━━ Records
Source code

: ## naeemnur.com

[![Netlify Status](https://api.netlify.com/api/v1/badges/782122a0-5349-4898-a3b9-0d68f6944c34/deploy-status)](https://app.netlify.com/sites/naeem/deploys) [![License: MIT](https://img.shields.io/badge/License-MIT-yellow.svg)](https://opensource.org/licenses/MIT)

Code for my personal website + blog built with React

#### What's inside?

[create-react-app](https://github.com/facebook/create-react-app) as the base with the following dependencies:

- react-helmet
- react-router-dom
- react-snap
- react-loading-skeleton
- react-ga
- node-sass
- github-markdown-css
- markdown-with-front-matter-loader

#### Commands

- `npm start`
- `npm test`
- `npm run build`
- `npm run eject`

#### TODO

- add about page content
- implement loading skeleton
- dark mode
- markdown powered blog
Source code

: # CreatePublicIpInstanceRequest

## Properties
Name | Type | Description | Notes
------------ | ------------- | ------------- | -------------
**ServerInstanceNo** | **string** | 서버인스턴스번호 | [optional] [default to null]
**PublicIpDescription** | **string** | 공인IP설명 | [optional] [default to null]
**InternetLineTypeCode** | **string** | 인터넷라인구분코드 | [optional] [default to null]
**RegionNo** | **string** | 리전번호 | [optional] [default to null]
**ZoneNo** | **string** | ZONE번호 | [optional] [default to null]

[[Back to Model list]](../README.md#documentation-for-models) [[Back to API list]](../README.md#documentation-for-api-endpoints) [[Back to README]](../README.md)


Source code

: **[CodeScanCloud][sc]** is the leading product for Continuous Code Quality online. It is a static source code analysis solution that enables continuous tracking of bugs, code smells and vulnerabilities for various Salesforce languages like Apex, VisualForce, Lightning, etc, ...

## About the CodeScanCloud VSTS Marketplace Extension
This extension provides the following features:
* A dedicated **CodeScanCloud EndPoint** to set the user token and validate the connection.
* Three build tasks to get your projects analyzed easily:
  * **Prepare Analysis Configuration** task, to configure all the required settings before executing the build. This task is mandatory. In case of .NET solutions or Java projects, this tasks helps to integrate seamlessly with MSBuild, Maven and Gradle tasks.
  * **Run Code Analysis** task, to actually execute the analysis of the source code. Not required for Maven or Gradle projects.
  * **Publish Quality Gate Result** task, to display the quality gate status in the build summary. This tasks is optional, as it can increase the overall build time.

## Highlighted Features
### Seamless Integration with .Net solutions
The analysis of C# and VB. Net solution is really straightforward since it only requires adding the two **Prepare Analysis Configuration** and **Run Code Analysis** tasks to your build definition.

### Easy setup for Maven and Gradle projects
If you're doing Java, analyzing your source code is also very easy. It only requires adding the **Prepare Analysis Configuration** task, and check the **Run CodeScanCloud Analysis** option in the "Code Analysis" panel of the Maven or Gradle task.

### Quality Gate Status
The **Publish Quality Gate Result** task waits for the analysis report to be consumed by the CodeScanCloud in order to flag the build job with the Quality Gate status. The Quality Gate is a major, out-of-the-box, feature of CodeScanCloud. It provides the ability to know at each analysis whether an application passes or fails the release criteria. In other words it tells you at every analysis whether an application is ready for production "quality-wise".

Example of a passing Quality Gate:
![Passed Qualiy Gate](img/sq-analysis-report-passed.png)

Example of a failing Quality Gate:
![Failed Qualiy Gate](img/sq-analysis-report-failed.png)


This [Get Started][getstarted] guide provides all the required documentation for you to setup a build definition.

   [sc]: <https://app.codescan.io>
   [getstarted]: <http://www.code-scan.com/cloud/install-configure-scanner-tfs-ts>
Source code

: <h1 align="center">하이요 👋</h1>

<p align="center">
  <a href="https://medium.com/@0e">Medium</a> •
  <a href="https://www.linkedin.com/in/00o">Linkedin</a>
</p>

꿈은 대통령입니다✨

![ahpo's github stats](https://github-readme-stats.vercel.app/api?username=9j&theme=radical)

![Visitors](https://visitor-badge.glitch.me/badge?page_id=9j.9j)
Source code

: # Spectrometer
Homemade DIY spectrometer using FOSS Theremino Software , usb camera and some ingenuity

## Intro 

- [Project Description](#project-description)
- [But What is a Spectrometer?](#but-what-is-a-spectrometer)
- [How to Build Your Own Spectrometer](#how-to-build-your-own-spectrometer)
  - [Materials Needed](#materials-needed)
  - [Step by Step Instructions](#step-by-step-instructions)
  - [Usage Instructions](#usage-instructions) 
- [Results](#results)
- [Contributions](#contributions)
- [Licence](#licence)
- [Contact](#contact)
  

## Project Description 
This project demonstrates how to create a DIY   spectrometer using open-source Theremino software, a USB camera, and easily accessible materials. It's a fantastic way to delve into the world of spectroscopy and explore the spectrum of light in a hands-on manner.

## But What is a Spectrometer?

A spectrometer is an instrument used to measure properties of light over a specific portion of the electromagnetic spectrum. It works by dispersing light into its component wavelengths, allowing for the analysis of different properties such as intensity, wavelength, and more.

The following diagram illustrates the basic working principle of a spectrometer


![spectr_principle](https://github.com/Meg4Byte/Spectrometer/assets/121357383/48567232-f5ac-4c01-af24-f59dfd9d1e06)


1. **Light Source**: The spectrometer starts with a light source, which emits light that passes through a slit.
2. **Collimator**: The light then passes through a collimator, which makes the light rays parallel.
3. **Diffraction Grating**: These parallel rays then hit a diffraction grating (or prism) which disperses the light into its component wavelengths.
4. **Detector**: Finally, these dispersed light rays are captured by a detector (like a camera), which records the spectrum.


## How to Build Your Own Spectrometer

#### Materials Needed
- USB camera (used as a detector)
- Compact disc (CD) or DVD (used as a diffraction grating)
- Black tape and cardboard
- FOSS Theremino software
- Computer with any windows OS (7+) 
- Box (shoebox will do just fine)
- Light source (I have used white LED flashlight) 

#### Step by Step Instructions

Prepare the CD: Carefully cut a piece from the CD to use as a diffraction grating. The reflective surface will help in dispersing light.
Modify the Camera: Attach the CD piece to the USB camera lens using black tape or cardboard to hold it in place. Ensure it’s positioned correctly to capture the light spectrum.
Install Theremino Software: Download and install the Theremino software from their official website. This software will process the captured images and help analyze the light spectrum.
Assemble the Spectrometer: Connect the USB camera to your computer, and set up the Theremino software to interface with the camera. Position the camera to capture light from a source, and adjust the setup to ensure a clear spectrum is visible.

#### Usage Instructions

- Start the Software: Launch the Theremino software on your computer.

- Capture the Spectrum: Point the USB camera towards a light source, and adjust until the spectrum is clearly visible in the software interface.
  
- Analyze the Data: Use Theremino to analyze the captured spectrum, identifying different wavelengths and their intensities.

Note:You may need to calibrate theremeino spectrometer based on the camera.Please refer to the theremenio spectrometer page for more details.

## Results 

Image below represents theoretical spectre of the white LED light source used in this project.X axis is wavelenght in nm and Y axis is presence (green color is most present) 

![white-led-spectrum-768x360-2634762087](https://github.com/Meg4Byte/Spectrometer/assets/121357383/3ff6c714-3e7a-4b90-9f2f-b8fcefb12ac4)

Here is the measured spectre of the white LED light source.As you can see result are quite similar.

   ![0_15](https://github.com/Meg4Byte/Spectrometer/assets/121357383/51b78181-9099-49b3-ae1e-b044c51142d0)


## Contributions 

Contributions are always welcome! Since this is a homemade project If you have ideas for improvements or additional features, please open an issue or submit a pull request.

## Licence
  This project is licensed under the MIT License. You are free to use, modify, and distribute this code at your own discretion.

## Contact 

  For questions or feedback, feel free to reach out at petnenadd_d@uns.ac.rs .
━━━━
> [What you have to do] Using the entries above, repeat only the lines from the one containing "Lightning, etc, ..." through the one containing "Three build tasks", end lines included.

> [Written answer]
: **[CodeScanCloud][sc]** is the leading product for Continuous Code Quality online. It is a static source code analysis solution that enables continuous tracking of bugs, code smells and vulnerabilities for various Salesforce languages like Apex, VisualForce, Lightning, etc, ...

## About the CodeScanCloud VSTS Marketplace Extension
This extension provides the following features:
* A dedicated **CodeScanCloud EndPoint** to set the user token and validate the connection.
* Three build tasks to get your projects analyzed easily:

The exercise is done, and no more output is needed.